# Best compact zoom camera for up to £200



## cleancar (Sep 21, 2006)

I'm looking for a new compact camera to take on holiday budget up to £200

Been looking at a few in currys but when you read reviews on the net there is something wrong with everything !

Has anyone bought anything recently you can recommend please

Been having a look at these but there is just so much choice

http://reviews.cnet.co.uk/compact-digital-cameras/samsung-wb150f-review-50007386/
Or
http://reviews.cnet.co.uk/compact-digital-cameras/samsung-wb150f-review-50007386/


----------



## cleancar (Sep 21, 2006)

Man thanks for all the responses 

Well Ive narrowed my search down to a Sony Hx9v

Anyone got one ?

http://www.photographyblog.com/reviews/sony_cybershot_dsc_hx9v_review/conclusion/


----------



## DW58 (Nov 27, 2010)

Try this site - I've always found DPReview to be very reliable. I've owned Sony compacts in the past and they wouldn't be my choice now, I think Canon take a lot of beating, but as I've used Canon since the late seventies I could be said to be a tad biased.


----------



## Alan W (May 11, 2006)

The Panasonic TZ range usually get great reviews and I am very happy with the TZ9 I bought a while ago for £170.

Alan W


----------



## howie parks (Jun 5, 2006)

nikon S8000, bought one on the bay for £45!! love it!


----------



## alexj (Apr 12, 2012)

Have a look at these two 

The Canon Powershot SX230 HS and Nikon Coolpix S9100

Just in your price range


----------



## donnyboy (Oct 27, 2005)

cleancar said:


> Man thanks for all the responses
> 
> Well Ive narrowed my search down to a Sony Hx9v
> 
> ...


I bought one a while ago and its great. Got loads of good reviews too. :thumb:

http://www.detailingworld.co.uk/forum/showthread.php?t=249386

Someone else asked here - http://www.detailingworld.co.uk/forum/showthread.php?t=257085


----------



## cleancar (Sep 21, 2006)

donnyboy said:


> I bought one a while ago and its great. Got loads of good reviews too. :thumb:
> 
> http://www.detailingworld.co.uk/forum/showthread.php?t=249386
> 
> Someone else asked here - http://www.detailingworld.co.uk/forum/showthread.php?t=257085


Many thanks for the links , the reviews are very good but all the photography nuts slate it for over exposing photos and saying the flash is just too bright
How do you find your pics ? Also does the pop up flash annoy you ? 
Had a look at it in currys tonight, it's a bit chunky and heavy but I suppose you can't have it all, I think I'm still going to get it .


----------



## donnyboy (Oct 27, 2005)

The camera woks well in low light, so you don't always need a flash. It is abit heavier, but has a metal body so maybe abit sturdier than the others.

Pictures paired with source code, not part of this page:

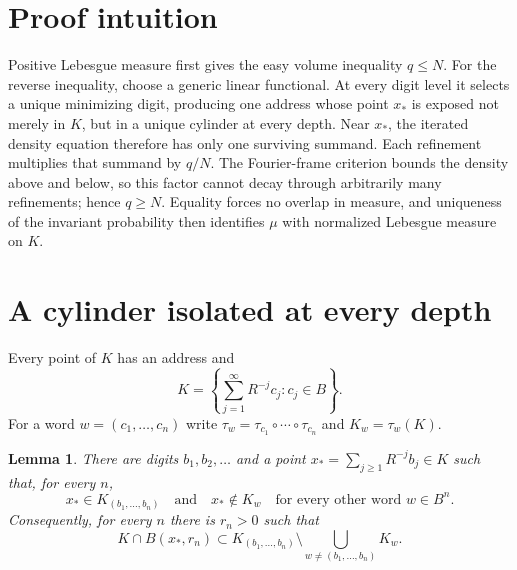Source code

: \documentclass[11pt]{article}
\newtheorem{lemma}{Lemma}
\begin{document}
\section{Proof intuition}

Positive Lebesgue measure first gives the easy volume inequality $q\leq N$.
For the reverse inequality, choose a generic linear functional.  At every
digit level it selects a unique minimizing digit, producing one address
whose point $x_*$ is exposed not merely in $K$, but in a unique cylinder at
every depth.  Near $x_*$, the iterated density equation therefore has only
one surviving summand.  Each refinement multiplies that summand by $q/N$.
The Fourier-frame criterion bounds the density above and below, so this
factor cannot decay through arbitrarily many refinements; hence $q\geq N$.
Equality forces no overlap in measure, and uniqueness of the invariant
probability then identifies $\mu$ with normalized Lebesgue measure on $K$.

\section{A cylinder isolated at every depth}

Every point of $K$ has an address and
\begin{equation}\label{eq:address}
 K=\left\{\sum_{j=1}^{\infty}R^{-j}c_j:c_j\in B\right\}.
\end{equation}
For a word $w=(c_1,\ldots,c_n)$ write
$\tau_w=\tau_{c_1}\circ\cdots\circ\tau_{c_n}$ and
$K_w=\tau_w(K)$.

\begin{lemma}\label{lem:exposed}
There are digits $b_1,b_2,\ldots$ and a point
$x_*=\sum_{j\geq1}R^{-j}b_j\in K$ such that, for every $n$,
\[
 x_*\in K_{(b_1,\ldots,b_n)}
 \quad\text{and}\quad
 x_*\notin K_w\quad\text{for every other word }w\in B^n.
\]
Consequently, for every $n$ there is $r_n>0$ such that
\begin{equation}\label{eq:isolation}
 K\cap B(x_*,r_n)\subset K_{(b_1,\ldots,b_n)}
 \setminus\bigcup_{w\ne(b_1,\ldots,b_n)}K_w.
\end{equation}
\end{lemma}
\end{document}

The flash position isn't great, but you can still hold the edge next the flash, or hold the camera different way.

I bought it for going on holiday, so haven't taken may pics so far.

What about the new TZ30 @ £299 - Panasonic DMC-TZ30EB-K Compact Camera - Black 3 inch: Amazon.co.uk: Electronics


----------



## cleancar (Sep 21, 2006)

donnyboy said:


> The camera woks well in low light, so you don't always need a flash. It is abit heavier, but has a metal body so maybe abit sturdier than the others.
> 
> The flash position isn't great, but you can still hold the edge next the flash, or hold the camera different way.
> 
> ...


Yeah that's I nice camera but a bit more than I wanted to pay , think I'm going to buy the sony tomoz


----------